To most people, someone who would drop everything and help a perfect stranger would be considered a hero, or crazy. All over Pennsylvania hundreds of thousands of volunteer firefighters respond to their community's emergencies, day and night, and for nothing more than the satisfaction of helping their neighbors. Pennsylvania has the largest number of volunteer fire fighters, and I am proud to consider myself one of them. Someone may call them their hero, I call them my family. There is a special type of camaraderie between Fire Fighters, especially volunteers. The commitment, sacrifice and love for the art are what sets volunteers apart from the rest. A lot of times people do not understand what a volunteer fire fighter goes through, I can only describe it as a NASCAR driver, racing 24 hours a day and not getting paid.As for me, my journey as a volunteer fireman began at an early age. My family was always a part of the fire service and I was introduced to it by spending time with my cousin at the firehouse. Being around the men there, and seeing their passion, I fell in love with the idea of giving back to my community. Ever since then I counted down the days until I came of age to join my local fire company. Beginning at an early age it gave me a new respect for what these men and women do, and I helped out around the station and at calls as much as I could. At first I couldn't do much, but as I became older and took more classes I eventually became part of an elite and respected part of the community.

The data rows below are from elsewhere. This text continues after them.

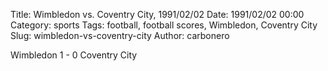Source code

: Title: Wimbledon vs. Coventry City, 1991/02/02
Date: 1991/02/02 00:00
Category: sports
Tags: football, football scores, Wimbledon, Coventry City
Slug: wimbledon-vs-coventry-city
Author: carbonero


Wimbledon 1 - 0 Coventry City
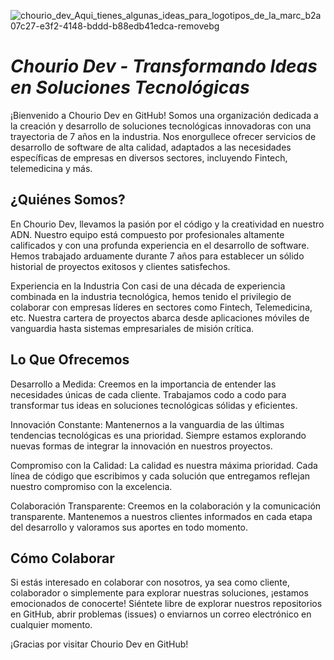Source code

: 
![chourio_dev_Aqui_tienes_algunas_ideas_para_logotipos_de_la_marc_b2a07c27-e3f2-4148-bddd-b88edb41edca-removebg](https://github.com/ChourioDev/.github/assets/16871956/90c880a5-a056-4f9d-a89f-548d396028ca)

# ***Chourio Dev - Transformando Ideas en Soluciones Tecnológicas***

¡Bienvenido a Chourio Dev en GitHub! Somos una organización dedicada a la creación y desarrollo de soluciones tecnológicas innovadoras con una trayectoria de 7 años en la industria. Nos enorgullece ofrecer servicios de desarrollo de software de alta calidad, adaptados a las necesidades específicas de empresas en diversos sectores, incluyendo Fintech, telemedicina y más.

## ¿Quiénes Somos?
En Chourio Dev, llevamos la pasión por el código y la creatividad en nuestro ADN. Nuestro equipo está compuesto por profesionales altamente calificados y con una profunda experiencia en el desarrollo de software. Hemos trabajado arduamente durante 7 años para establecer un sólido historial de proyectos exitosos y clientes satisfechos.

Experiencia en la Industria
Con casi de una década de experiencia combinada en la industria tecnológica, hemos tenido el privilegio de colaborar con empresas líderes en sectores como Fintech, Telemedicina, etc. Nuestra cartera de proyectos abarca desde aplicaciones móviles de vanguardia hasta sistemas empresariales de misión crítica.

## Lo Que Ofrecemos
Desarrollo a Medida: Creemos en la importancia de entender las necesidades únicas de cada cliente. Trabajamos codo a codo para transformar tus ideas en soluciones tecnológicas sólidas y eficientes.

Innovación Constante: Mantenernos a la vanguardia de las últimas tendencias tecnológicas es una prioridad. Siempre estamos explorando nuevas formas de integrar la innovación en nuestros proyectos.

Compromiso con la Calidad: La calidad es nuestra máxima prioridad. Cada línea de código que escribimos y cada solución que entregamos reflejan nuestro compromiso con la excelencia.

Colaboración Transparente: Creemos en la colaboración y la comunicación transparente. Mantenemos a nuestros clientes informados en cada etapa del desarrollo y valoramos sus aportes en todo momento.

## Cómo Colaborar
Si estás interesado en colaborar con nosotros, ya sea como cliente, colaborador o simplemente para explorar nuestras soluciones, ¡estamos emocionados de conocerte! Siéntete libre de explorar nuestros repositorios en GitHub, abrir problemas (issues) o enviarnos un correo electrónico en cualquier momento.

¡Gracias por visitar Chourio Dev en GitHub!


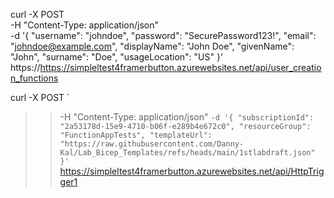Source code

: curl -X POST \
  -H "Content-Type: application/json" \
  -d '{
        "username": "johndoe",
        "password": "SecurePassword123!",
        "email": "johndoe@example.com",
        "displayName": "John Doe",
        "givenName": "John",
        "surname": "Doe",
        "usageLocation": "US"
      }' \
  https://https://simpleltest4framerbutton.azurewebsites.net/api/user_creation_functions


  curl -X POST `
>>   -H "Content-Type: application/json" `
>>   -d '{
>>         "subscriptionId": "2a53178d-15e9-4710-b06f-e289b4e672c0",
>>         "resourceGroup": "FunctionAppTests",
>>         "templateUrl": "https://raw.githubusercontent.com/Danny-Kal/Lab_Bicep_Templates/refs/heads/main/1stlabdraft.json"
>>       }' `
>>   https://simpleltest4framerbutton.azurewebsites.net/api/HttpTrigger1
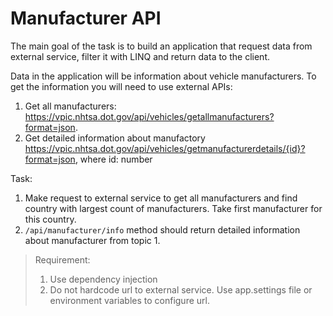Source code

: # Manufacturer API

The main goal of the task is to build an application that request data from external service, filter it with LINQ and return data to the client.

Data in the application will be information about vehicle manufacturers. To get the information you will need to use external APIs:
1. Get all manufacturers: https://vpic.nhtsa.dot.gov/api/vehicles/getallmanufacturers?format=json.
2. Get detailed information about manufactory
https://vpic.nhtsa.dot.gov/api/vehicles/getmanufacturerdetails/{id}?format=json, where id: number

Task:
1. Make request to external service to get all  manufacturers and find country with largest count of manufacturers. Take first manufacturer for this country.
2. `/api/manufacturer/info` method should return detailed information about manufacturer from topic 1.

> Requirement:
> 1. Use dependency injection
> 2. Do not hardcode url to external service. Use app.settings file or environment variables to configure url. 
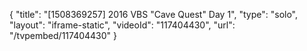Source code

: {
    "title": "[1508369257] 2016 VBS \"Cave Quest\" Day 1",
    "type": "solo",
    "layout": "iframe-static",
    "videoId": "117404430",
    "url": "\/tvpembed\/117404430"
}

For the past four years I have been training and taking classes at Bucks County Community College alongside people form not only my station, but stations all around Bucks, Lehigh and Montgomery counties. Most of these men and women have full time jobs and families on top of these demanding classes. I became accustomed to getting home from school, doing homework, shoveling down what ever I could find in the refrigerator and going off to school again. Often the classes went to eleven or so at night.

Some people may find it strange that my biggest fear isn't being injured on a call. My biggest fear is in fact, pulling up on a scene of an emergency and not being able to help someone. That helpless felling is something every firefighter is terrified of. That I feel, is why I press myself to learn everything I can, and I'm sure the rest of my company thinks the same way I do.

I encourage anyone, who even has a slight interest in the fire service to contact their local company, and set up a tour of the Fire House, and meet the men and women who are protecting you and your loved ones. Who knows, maybe you will fall in love the same way I have.